甲斐修侍と歩んだフットサルの歴史「教科書も何もなかった」 (6ページ目)

  • 河合拓●取材・文 text by Kawai Taku
  • 高須力●撮影 photo by Takasu Tsutomu

 今は「町田」という土台があるので、将来の方向性が見えやすい環境になっている。行政の人をはじめ、多くの人に応援してもらってホームゲームを開催でき、たくさんのファンやサポーターが来てくれるようになりました。

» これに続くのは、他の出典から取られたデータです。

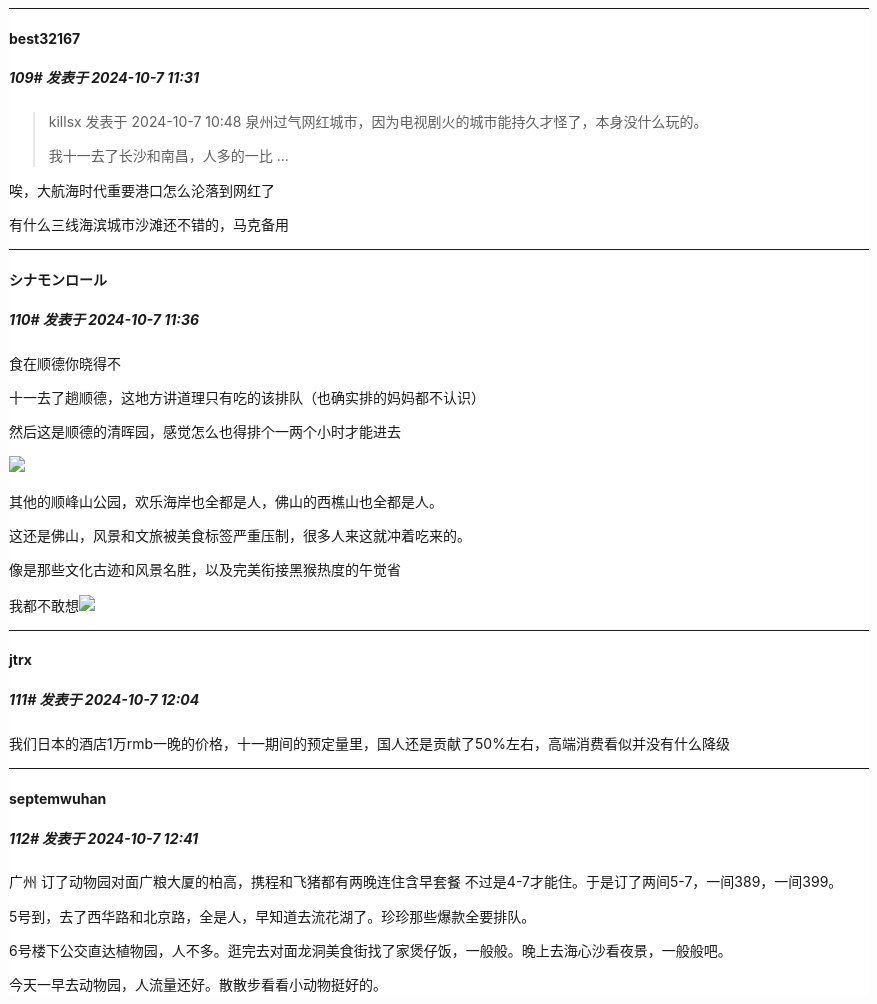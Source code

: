
*****

####  best32167  
##### 109#       发表于 2024-10-7 11:31

<blockquote>killsx 发表于 2024-10-7 10:48
泉州过气网红城市，因为电视剧火的城市能持久才怪了，本身没什么玩的。

我十一去了长沙和南昌，人多的一比 ...</blockquote>
唉，大航海时代重要港口怎么沦落到网红了

有什么三线海滨城市沙滩还不错的，马克备用


*****

####  シナモンロール  
##### 110#       发表于 2024-10-7 11:36

食在顺德你晓得不

十一去了趟顺德，这地方讲道理只有吃的该排队（也确实排的妈妈都不认识）

然后这是顺德的清晖园，感觉怎么也得排个一两个小时才能进去

<img src="https://s3.bmp.ovh/imgs/2024/10/07/beceb2aac480b849.png" referrerpolicy="no-referrer">

其他的顺峰山公园，欢乐海岸也全都是人，佛山的西樵山也全都是人。

这还是佛山，风景和文旅被美食标签严重压制，很多人来这就冲着吃来的。

像是那些文化古迹和风景名胜，以及完美衔接黑猴热度的午觉省

我都不敢想<img src="https://static.saraba1st.com/image/smiley/face2017/001.png" referrerpolicy="no-referrer">


*****

####  jtrx  
##### 111#       发表于 2024-10-7 12:04

我们日本的酒店1万rmb一晚的价格，十一期间的预定量里，国人还是贡献了50%左右，高端消费看似并没有什么降级


*****

####  septemwuhan  
##### 112#       发表于 2024-10-7 12:41

广州 订了动物园对面广粮大厦的柏高，携程和飞猪都有两晚连住含早套餐 不过是4-7才能住。于是订了两间5-7，一间389，一间399。

5号到，去了西华路和北京路，全是人，早知道去流花湖了。珍珍那些爆款全要排队。

6号楼下公交直达植物园，人不多。逛完去对面龙洞美食街找了家煲仔饭，一般般。晚上去海心沙看夜景，一般般吧。

今天一早去动物园，人流量还好。散散步看看小动物挺好的。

  今後は、フットサルの試合のチケットが簡単に手に入らないようにならないといけない。町田体育館には2000人ほど入るけど、実際の集客は 1000~1500人という状況です。これを近い将来、変えていかないといけません。チケットを求めるファンに対して、「ごめんなさい、売り切れてしまいました」と言えるように。

 そのためには、規模とかお金だけではなく、プロの環境が必要です。世界と本当に戦うためにも。お客さんに試合を 披露するわけですから。今、町田は午前中しか練習できていませんが、仕事をしている午後の時間を自分のトレーニングにあてたり、全員で2部練習をしたりと いうところに、クラブとしては持って行かないといけません。

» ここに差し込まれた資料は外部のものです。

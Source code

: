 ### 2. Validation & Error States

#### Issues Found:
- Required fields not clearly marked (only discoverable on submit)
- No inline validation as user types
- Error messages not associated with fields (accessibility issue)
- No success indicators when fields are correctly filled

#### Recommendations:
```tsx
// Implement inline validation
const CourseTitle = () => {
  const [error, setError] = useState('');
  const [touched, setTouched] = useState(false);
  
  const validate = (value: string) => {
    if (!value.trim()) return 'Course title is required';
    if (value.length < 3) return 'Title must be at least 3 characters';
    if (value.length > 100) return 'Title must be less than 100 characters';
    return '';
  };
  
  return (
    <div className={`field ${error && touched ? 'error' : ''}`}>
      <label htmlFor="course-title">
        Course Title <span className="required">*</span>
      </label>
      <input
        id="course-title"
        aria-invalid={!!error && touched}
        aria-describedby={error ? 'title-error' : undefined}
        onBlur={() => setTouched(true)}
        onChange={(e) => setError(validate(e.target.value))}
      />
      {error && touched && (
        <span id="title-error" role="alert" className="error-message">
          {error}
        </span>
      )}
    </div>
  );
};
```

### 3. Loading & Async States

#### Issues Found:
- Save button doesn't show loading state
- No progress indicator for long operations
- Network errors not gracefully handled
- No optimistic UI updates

 その前にまずは今シーズン、イチ選手としてやり切ります。月並みな言葉になっ てしまいますが、ここまで現役生活を続けさせてもらったことに、感謝の気持ちしかありません。クラブの代表という立場で、選手よりもやらないといけないことがあったのに、常に選手として、プレーすることを最優先にやらせてもらえました。協力、応援してくれた人たちのおかげで、20年にもわたってプレーする ことができました。そうしたたくさんの人たちに、がんばっている姿をお見せしたいと思っています。

【profile】
甲斐修侍(かい・しゅうじ)
1972年3月22日生まれ、宮崎県出身。ペスカドーラ町田所属の選手兼クラブ代表。小学3年のときに大阪の高槻松原FCでサッカーを始め、第7回全日本少年サッカー大会で全国3位。中学2年 時にはJr.ユース日本代表に選出。阿武野高校から関西社会人1部リーグ東大阪FCを経て、京都のKYOKEN FC所属。京都府の国体選手として愛知県で開催された「わかしゃち国体」で優勝。25歳のときに山梨県で伝説のフットサルチーム「AZUL(アズー)」を 結成し、第3回全日本フットサル選手権で準優勝する。その後、神奈川の「エスポルチ藤沢」を経て、1999年にペスカドーラ町田の前身となる 「CASCAVEL(カスカヴェウ)」を設立。2001年には日本人初のプロ選手としてブラジルでプレーするなど、黎明期からフットサル界を牽引するカリ スマ。168cm・64kg。